DOIT-on craindre le Partenariat sur la sécurité et la prospérité (PSP)? Au moment où les trois chefs d’État nord-américains et leurs suites se rencontrent à Montebello et que le PSP fait son apparition dans le paysage politique, il importe de se pencher sérieusement sur sa nature réelle. Puisque derrière des portes closes on négocie sur une foule d’enjeux qui tôt ou tard auront des impacts sur nos vies.
Signé officiellement à Waco, au Texas, en mars 2005, le PSP est souvent présenté comme une suite de l’accord de libre-échange nord-américain (ALENA). Et avec raison. Il intervient dans un contexte où pour la communauté d’affaires, celui-ci semble avoir atteint ses limites. Mais ce projet de partenariat va beaucoup plus loin que les accords commerciaux traditionnels, en ce sens que l’on inclut désormais la variable sécuritaire dans le langage économique et où l'on assiste à une institutionnalisation formelle du pouvoir des entreprises et du secteur privé dans la définition des politiques publiques.
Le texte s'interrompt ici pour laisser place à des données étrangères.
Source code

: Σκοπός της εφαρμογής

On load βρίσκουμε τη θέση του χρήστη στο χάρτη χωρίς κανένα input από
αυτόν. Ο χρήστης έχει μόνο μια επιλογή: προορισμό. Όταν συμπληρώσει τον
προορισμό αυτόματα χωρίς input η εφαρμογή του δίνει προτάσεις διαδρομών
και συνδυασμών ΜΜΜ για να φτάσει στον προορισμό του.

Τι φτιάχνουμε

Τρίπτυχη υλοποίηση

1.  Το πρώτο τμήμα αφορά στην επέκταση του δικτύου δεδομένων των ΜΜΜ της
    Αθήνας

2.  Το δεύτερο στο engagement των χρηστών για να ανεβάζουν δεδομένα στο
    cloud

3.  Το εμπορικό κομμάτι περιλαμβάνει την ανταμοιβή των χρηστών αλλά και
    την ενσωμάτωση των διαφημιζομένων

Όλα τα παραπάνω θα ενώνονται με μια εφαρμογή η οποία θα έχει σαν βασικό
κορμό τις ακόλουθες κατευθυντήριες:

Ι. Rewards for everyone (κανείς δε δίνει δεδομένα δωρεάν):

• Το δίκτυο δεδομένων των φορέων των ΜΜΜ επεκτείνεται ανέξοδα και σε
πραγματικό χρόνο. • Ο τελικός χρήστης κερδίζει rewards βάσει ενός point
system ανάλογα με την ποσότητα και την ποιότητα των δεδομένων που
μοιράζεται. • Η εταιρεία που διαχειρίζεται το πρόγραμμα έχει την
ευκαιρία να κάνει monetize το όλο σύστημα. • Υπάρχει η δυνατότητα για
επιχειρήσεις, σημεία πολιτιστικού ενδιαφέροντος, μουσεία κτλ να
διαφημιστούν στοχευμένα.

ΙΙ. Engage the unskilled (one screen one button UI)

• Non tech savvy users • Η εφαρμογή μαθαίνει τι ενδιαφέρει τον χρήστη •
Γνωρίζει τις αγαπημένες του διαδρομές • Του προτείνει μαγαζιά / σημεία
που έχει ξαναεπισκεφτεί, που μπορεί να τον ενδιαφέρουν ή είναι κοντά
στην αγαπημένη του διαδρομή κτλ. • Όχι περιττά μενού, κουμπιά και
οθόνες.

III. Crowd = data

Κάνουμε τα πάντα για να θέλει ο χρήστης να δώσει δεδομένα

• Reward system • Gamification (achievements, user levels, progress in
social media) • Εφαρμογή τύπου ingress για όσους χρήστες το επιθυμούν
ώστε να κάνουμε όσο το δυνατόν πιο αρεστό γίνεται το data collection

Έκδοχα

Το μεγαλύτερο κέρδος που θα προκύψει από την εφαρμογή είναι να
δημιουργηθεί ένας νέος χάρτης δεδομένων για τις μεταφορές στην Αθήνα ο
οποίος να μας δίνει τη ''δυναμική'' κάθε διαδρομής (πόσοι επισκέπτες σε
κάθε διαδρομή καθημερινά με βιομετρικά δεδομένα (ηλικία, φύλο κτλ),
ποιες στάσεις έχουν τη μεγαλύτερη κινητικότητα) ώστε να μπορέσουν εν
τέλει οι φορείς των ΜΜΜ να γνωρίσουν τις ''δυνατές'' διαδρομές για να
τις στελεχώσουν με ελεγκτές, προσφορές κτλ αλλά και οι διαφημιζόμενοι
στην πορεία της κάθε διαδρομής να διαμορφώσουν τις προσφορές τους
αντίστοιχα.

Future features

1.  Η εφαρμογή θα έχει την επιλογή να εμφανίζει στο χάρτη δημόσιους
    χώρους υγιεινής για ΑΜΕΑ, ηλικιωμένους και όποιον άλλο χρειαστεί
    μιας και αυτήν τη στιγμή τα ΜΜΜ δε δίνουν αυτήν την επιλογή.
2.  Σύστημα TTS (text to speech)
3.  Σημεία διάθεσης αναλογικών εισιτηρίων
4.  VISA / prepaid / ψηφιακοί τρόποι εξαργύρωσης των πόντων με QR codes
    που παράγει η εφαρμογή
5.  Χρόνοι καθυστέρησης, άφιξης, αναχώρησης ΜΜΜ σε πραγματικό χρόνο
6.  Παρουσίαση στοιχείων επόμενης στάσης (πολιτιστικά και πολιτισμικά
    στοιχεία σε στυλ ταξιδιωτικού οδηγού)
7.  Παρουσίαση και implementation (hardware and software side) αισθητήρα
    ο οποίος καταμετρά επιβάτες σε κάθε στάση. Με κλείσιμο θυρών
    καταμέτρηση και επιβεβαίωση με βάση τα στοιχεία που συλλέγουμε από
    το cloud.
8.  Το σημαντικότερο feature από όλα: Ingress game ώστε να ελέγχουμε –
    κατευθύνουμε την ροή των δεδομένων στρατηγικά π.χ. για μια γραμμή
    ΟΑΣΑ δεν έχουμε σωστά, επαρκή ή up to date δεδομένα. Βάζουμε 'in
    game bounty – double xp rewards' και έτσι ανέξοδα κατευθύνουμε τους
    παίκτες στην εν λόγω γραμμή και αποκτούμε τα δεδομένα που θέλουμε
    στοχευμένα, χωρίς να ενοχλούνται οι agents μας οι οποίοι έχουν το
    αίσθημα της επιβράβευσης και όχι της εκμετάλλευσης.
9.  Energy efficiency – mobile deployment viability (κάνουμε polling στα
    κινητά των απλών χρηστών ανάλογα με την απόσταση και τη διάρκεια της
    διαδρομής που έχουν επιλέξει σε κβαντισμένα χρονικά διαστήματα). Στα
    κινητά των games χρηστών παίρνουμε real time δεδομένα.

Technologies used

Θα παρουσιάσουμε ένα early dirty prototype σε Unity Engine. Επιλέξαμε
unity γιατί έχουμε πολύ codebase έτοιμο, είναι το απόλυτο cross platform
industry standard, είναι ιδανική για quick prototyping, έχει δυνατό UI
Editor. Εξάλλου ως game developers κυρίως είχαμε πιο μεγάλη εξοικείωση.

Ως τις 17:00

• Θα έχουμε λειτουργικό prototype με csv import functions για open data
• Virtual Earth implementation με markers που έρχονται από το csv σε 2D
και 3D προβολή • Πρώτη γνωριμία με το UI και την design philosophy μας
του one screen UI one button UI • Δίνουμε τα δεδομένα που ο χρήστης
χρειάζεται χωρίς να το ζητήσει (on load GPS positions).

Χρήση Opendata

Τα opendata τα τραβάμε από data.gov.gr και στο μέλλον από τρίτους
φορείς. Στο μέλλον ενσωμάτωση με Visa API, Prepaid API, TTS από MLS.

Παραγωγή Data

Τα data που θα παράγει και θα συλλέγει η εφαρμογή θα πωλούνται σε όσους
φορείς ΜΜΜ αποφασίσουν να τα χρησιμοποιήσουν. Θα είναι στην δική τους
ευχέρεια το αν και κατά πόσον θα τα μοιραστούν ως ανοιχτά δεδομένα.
Il est né d’un contexte post-11 septembre qui a vu le commerce entre les pays nord-américains être soumis au diverses mesures sécuritaires mises de l'avant par le gouvernement états-uniens. C’est dans ce souci de concilier les impératifs économiques et sécuritaires que la communauté d’affaires canadiennes, réunie au sein du Conseil canadien des chefs d’entreprises (CCCE), publiait en janvier 2003 l’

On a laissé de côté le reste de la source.